Below this line is the material. Write out only its lines from the one containing "klan dengan gelisah." through the one containing "mengertakkan gigi, mengevaluasi.", both kept, exactly.
━━ Listed entries ━━
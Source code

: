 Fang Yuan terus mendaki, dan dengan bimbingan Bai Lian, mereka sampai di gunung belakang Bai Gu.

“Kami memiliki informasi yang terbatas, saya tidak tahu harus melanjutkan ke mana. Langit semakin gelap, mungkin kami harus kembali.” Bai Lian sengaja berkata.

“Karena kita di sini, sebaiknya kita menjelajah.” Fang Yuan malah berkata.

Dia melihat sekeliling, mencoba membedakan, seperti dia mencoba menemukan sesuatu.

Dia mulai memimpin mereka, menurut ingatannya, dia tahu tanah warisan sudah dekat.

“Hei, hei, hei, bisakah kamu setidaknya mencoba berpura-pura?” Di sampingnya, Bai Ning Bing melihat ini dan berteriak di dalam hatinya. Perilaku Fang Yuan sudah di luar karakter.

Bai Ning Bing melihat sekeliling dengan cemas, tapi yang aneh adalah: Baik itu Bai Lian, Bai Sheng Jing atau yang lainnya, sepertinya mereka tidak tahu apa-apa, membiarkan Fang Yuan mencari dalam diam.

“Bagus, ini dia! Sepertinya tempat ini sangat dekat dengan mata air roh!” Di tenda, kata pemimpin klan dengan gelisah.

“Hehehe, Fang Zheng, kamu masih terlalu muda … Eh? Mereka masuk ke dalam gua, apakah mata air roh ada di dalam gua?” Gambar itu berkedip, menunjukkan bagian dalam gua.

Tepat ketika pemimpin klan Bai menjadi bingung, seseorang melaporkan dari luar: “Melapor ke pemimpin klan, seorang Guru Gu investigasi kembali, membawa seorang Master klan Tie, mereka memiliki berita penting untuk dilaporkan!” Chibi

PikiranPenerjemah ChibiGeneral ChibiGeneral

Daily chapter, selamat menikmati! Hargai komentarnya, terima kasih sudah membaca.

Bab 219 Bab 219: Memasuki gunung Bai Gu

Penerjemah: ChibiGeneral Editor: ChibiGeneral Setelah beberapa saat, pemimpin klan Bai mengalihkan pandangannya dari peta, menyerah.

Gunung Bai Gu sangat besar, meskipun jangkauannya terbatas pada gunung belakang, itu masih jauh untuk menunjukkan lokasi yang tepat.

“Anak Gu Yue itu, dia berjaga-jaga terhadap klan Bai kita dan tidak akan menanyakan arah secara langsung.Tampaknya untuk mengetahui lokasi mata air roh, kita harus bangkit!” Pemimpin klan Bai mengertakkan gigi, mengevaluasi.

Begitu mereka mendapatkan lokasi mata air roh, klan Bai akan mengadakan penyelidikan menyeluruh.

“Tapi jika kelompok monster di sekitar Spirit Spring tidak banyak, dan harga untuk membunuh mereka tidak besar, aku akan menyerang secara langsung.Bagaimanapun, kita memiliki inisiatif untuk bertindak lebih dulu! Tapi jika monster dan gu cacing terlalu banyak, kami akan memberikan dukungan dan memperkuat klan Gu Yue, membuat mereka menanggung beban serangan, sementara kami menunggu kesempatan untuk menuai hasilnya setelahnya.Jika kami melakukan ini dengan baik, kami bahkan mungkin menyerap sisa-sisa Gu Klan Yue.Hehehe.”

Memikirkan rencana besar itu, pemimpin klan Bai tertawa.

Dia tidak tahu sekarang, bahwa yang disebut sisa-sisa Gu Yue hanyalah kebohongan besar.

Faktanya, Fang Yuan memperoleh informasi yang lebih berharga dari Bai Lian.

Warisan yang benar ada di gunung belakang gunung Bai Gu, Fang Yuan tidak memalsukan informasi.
━━━
━━ Listed entries ━━
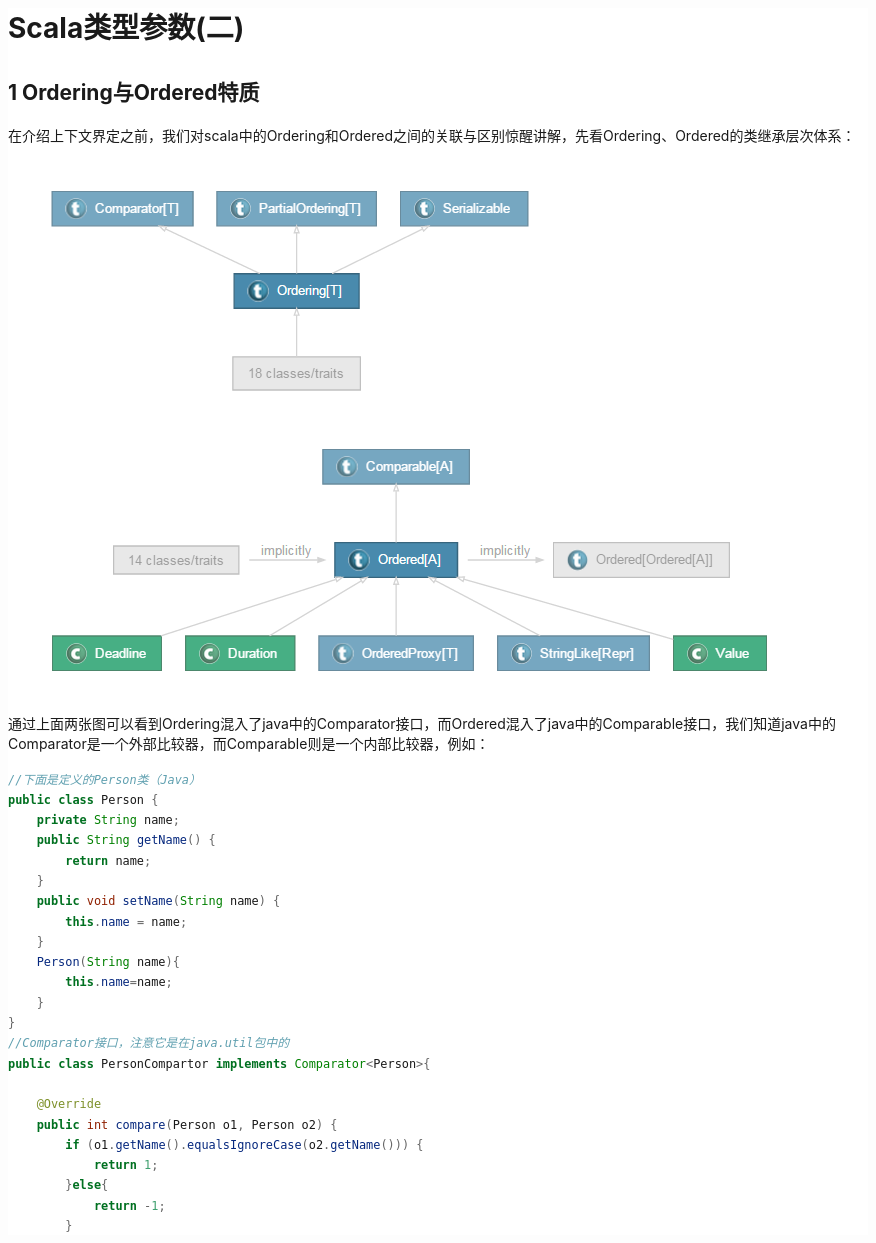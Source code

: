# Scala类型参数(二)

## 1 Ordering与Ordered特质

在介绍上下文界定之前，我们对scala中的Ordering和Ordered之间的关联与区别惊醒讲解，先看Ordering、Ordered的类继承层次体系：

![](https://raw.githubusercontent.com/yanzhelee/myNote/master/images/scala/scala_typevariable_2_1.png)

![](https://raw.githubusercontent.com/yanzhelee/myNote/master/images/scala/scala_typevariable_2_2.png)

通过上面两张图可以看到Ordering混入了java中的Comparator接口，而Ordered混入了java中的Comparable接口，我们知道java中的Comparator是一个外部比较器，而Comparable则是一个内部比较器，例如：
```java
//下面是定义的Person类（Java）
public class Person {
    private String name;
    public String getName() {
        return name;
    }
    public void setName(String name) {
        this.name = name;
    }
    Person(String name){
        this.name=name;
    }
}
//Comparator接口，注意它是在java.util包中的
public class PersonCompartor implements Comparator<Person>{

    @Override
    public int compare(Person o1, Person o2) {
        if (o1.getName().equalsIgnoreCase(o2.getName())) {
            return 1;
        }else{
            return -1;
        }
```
━━━
━━ Listed entries ━━
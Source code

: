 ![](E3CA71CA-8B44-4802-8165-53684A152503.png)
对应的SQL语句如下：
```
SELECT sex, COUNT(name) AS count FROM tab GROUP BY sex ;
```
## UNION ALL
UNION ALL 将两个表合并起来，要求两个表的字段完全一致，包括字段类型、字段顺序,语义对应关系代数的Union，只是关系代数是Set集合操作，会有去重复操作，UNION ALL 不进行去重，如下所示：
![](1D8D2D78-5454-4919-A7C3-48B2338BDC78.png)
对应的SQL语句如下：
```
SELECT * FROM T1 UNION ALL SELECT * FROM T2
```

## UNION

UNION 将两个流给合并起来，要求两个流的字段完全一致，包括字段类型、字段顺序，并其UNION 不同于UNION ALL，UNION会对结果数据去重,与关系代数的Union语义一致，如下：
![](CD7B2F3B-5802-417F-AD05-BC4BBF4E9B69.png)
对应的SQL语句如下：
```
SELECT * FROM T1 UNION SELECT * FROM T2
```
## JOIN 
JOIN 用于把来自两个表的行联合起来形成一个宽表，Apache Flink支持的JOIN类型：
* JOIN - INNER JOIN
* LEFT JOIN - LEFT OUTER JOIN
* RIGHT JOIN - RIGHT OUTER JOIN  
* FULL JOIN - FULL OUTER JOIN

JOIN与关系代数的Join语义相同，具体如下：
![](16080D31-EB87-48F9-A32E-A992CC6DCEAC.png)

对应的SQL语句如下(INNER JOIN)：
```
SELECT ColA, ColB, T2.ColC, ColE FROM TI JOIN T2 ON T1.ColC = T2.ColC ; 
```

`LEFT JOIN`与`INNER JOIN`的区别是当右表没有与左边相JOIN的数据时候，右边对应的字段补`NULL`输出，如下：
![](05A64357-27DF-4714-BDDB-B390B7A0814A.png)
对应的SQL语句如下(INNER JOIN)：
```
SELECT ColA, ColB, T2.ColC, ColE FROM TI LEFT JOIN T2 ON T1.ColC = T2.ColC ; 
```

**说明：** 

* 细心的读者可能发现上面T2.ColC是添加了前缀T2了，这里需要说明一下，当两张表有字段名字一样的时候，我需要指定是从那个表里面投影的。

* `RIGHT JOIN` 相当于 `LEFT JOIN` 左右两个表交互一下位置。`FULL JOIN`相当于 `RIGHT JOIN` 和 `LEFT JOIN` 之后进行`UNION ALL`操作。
━━━
Output for this task ▸
“Bagus, ini dia! Sepertinya tempat ini sangat dekat dengan mata air roh!” Di tenda, kata pemimpin klan dengan gelisah.

“Hehehe, Fang Zheng, kamu masih terlalu muda … Eh? Mereka masuk ke dalam gua, apakah mata air roh ada di dalam gua?” Gambar itu berkedip, menunjukkan bagian dalam gua.

Tepat ketika pemimpin klan Bai menjadi bingung, seseorang melaporkan dari luar: “Melapor ke pemimpin klan, seorang Guru Gu investigasi kembali, membawa seorang Master klan Tie, mereka memiliki berita penting untuk dilaporkan!” Chibi

PikiranPenerjemah ChibiGeneral ChibiGeneral

Daily chapter, selamat menikmati! Hargai komentarnya, terima kasih sudah membaca.

Bab 219 Bab 219: Memasuki gunung Bai Gu

Penerjemah: ChibiGeneral Editor: ChibiGeneral Setelah beberapa saat, pemimpin klan Bai mengalihkan pandangannya dari peta, menyerah.

Gunung Bai Gu sangat besar, meskipun jangkauannya terbatas pada gunung belakang, itu masih jauh untuk menunjukkan lokasi yang tepat.

“Anak Gu Yue itu, dia berjaga-jaga terhadap klan Bai kita dan tidak akan menanyakan arah secara langsung.Tampaknya untuk mengetahui lokasi mata air roh, kita harus bangkit!” Pemimpin klan Bai mengertakkan gigi, mengevaluasi.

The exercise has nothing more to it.